I like being independent, but at the same time, it's nice to have someone there for you.  And now it's just me, no parents to protect me and tell me what to do.  But I'm glad.  There's no better way to grow up than to be forced into it.  That way there are no excuses, you have to just suck it up and do it.

August 14, 2008

Minor Adjustments

Quick note, I edited my posts because I got a new job and I didn’t want anyone I work with to read this and be offended.  No worries though, I just took out some swear words.  No big deal, just a heads up that I censored myself and therefore I should be shunned in the blogging community.

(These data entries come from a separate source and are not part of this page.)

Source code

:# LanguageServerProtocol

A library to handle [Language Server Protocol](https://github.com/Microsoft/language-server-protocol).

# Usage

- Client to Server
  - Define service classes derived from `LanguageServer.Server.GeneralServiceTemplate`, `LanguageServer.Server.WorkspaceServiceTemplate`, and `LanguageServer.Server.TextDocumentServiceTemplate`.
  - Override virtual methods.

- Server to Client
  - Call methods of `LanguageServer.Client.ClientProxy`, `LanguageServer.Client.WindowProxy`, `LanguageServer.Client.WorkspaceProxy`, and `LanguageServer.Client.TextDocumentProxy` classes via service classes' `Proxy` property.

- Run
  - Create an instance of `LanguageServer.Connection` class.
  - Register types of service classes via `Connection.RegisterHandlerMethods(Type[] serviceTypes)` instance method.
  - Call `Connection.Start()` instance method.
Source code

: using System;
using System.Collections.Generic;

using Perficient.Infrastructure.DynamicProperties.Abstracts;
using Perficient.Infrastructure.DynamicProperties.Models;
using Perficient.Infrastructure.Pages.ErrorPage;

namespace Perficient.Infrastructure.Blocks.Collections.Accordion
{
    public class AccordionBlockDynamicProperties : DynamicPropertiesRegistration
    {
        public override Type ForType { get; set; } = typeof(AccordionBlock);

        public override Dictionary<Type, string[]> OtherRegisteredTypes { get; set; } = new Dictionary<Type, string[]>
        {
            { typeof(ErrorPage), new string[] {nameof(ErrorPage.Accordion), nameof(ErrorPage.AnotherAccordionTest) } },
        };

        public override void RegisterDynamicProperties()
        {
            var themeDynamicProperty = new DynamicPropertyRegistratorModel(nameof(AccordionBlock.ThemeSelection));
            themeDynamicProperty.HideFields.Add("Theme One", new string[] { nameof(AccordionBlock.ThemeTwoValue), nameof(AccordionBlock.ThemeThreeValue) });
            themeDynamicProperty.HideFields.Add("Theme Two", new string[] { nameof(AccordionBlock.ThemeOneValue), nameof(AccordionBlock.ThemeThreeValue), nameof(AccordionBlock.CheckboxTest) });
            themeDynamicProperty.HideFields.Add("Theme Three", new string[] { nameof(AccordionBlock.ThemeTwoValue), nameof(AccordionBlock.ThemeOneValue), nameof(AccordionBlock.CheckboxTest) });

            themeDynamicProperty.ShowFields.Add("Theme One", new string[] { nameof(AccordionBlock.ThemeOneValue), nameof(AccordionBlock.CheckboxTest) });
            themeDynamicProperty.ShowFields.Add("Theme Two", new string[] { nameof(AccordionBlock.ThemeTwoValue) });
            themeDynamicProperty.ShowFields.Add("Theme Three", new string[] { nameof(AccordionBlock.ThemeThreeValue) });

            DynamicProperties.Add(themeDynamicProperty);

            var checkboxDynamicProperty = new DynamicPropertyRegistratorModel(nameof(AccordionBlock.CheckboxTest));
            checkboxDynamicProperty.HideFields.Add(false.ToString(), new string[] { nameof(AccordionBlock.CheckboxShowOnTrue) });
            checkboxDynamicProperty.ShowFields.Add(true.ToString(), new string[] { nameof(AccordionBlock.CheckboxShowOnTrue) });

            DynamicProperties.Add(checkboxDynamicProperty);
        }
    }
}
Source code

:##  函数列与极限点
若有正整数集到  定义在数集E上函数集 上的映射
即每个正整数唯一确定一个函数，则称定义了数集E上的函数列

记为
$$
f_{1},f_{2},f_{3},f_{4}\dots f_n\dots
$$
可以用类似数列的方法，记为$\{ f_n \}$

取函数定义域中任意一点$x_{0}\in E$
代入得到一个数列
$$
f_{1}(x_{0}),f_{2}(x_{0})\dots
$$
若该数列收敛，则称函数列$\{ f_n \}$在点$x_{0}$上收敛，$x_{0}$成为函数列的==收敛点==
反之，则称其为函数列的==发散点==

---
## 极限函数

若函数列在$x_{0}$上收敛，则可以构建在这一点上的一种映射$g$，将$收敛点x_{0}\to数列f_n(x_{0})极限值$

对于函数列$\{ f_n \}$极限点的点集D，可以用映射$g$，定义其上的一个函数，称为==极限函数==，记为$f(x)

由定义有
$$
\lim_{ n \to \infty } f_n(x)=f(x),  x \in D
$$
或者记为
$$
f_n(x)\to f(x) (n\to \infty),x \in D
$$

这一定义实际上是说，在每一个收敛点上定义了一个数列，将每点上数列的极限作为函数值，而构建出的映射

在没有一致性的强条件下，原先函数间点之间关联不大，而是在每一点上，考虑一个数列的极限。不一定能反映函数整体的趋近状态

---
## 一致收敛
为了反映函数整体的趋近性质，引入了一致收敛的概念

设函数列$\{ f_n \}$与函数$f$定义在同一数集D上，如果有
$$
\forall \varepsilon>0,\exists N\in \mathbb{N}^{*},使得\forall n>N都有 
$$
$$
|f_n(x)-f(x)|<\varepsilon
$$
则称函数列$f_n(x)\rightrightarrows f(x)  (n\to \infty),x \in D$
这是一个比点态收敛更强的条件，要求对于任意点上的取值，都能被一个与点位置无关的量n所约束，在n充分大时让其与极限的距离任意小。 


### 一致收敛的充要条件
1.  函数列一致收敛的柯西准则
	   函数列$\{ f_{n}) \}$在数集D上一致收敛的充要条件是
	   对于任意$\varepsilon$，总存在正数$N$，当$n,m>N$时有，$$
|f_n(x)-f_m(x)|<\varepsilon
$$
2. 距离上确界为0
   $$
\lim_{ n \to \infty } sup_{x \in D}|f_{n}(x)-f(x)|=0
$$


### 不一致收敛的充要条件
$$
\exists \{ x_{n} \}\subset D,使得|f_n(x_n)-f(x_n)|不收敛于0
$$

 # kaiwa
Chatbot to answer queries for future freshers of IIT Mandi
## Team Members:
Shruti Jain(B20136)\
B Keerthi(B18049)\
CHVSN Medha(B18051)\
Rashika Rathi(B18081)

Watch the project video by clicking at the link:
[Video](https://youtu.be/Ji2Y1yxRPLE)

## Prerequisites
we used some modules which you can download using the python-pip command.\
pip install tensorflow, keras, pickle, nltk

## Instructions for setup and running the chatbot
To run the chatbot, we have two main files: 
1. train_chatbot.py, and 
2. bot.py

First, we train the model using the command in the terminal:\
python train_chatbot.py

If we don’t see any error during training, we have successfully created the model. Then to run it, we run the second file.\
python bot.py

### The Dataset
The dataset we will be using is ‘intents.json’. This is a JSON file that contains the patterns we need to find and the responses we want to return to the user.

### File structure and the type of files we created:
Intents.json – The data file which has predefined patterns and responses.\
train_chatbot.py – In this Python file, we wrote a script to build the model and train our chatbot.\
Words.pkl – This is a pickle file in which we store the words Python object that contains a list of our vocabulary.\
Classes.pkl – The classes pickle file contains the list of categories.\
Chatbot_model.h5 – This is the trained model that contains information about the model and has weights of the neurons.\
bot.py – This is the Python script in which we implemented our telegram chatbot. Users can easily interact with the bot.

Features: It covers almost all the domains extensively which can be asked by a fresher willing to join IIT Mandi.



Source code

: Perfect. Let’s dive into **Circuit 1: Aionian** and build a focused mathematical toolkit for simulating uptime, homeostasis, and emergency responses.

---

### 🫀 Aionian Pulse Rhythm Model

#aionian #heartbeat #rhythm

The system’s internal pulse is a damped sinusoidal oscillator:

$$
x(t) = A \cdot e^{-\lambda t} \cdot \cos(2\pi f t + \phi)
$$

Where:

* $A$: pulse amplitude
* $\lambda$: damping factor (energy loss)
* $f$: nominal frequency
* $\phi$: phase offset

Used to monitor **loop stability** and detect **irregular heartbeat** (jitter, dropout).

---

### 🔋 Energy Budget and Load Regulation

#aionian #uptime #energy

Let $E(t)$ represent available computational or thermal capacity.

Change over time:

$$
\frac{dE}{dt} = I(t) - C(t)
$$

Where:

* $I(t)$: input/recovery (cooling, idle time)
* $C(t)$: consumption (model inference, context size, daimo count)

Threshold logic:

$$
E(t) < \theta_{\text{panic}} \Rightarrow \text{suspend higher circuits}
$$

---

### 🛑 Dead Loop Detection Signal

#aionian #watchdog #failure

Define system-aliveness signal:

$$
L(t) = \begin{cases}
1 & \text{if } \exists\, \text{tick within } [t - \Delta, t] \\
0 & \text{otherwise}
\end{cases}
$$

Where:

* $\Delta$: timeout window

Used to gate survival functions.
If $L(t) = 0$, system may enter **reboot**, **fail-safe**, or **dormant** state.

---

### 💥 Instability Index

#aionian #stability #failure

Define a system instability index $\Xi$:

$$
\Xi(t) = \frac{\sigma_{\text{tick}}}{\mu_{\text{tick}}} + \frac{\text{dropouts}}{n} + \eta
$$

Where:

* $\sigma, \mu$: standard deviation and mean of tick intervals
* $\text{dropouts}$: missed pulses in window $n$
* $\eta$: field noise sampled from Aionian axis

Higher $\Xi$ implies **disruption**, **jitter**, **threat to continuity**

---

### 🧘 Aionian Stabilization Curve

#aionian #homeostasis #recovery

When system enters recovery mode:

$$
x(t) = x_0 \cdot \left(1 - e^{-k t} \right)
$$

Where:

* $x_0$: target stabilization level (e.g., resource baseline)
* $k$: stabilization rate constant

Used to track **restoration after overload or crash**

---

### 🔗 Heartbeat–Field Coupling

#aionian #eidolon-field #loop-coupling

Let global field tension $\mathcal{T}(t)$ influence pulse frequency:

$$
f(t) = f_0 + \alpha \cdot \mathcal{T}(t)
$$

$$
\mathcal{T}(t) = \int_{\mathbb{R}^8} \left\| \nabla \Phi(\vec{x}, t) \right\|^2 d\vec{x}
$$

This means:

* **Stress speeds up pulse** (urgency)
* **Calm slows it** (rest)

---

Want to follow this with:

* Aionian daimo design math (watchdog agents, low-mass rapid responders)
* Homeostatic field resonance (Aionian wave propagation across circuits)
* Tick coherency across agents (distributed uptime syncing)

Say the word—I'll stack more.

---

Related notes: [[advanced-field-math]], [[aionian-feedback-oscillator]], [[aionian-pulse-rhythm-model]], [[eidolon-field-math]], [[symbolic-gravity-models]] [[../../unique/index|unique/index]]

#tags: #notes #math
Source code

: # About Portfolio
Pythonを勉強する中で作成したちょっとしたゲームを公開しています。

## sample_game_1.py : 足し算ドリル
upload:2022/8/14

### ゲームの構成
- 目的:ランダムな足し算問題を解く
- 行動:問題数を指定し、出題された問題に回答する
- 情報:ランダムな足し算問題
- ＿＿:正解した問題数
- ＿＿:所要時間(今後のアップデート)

Just kidding, I hope my one or two readers still enjoy my posts.

Love,

Cassie

July 1, 2008

Future Posts

I'm just making a small post for my own reference, so I don't forget my ideas. You don't have to read it unless you are super excited about this blog. In which case, I feel bad for you.
5. I wish Sam Raimi would go back to his roots in low-budget B-horror movies. Is that so much to ask?
7. Zombies through the ages: The Evil Dead trilogy, Night of the Living Dead, I am Legend, 28 Days Later
9. Japanese horror: Takashi Miike, Battle Royale, Ringu and The Ring
10. French Horror: Cache, Ils
11. Hostel
12. Dracula, 1931; Nosferatu, 1922
13. The Descent
14. Shaun of the Dead, hilarious horror references
15. The League of Gentlemen, blending horror into a sitcom
16. Stephen King-Cujo, Salem's Lot, The Shining, IT
18. Interview with the Vampire: Tom Cruise and Brad Pitt
19. Cabin Fever
20. The Hills Have Eyes original and remake
21. The Wicker Man original and remake
22. Werewolves: An American Werewolf in London
23. Guillermo Del Toro, Latin horror
27. Blair Witch Project
28. Things that scare you when you're a kid (Goosebumps)
29. Korean horror: The Tale of Two Sisters, Old Boy
30. Old School horror: Dracula, Frankenstein, Phantom of the Opera
31. High tech vampires: Blade and Underworld
32. Bloodz vs. Wolvez: Who makes this shit?
33. Donnie Darko
34. Fear of Strangers: Vacancy, The Hitcher
35. Buffy, movie to series
36. Fear of self: Secret Window, Shrooms, Session 9
Anyway, that's enough for now. I just thought I'd write this stuff down as a reference before I forget what I want to say.
Special thanks to my sister, Ali, for her ideas and input.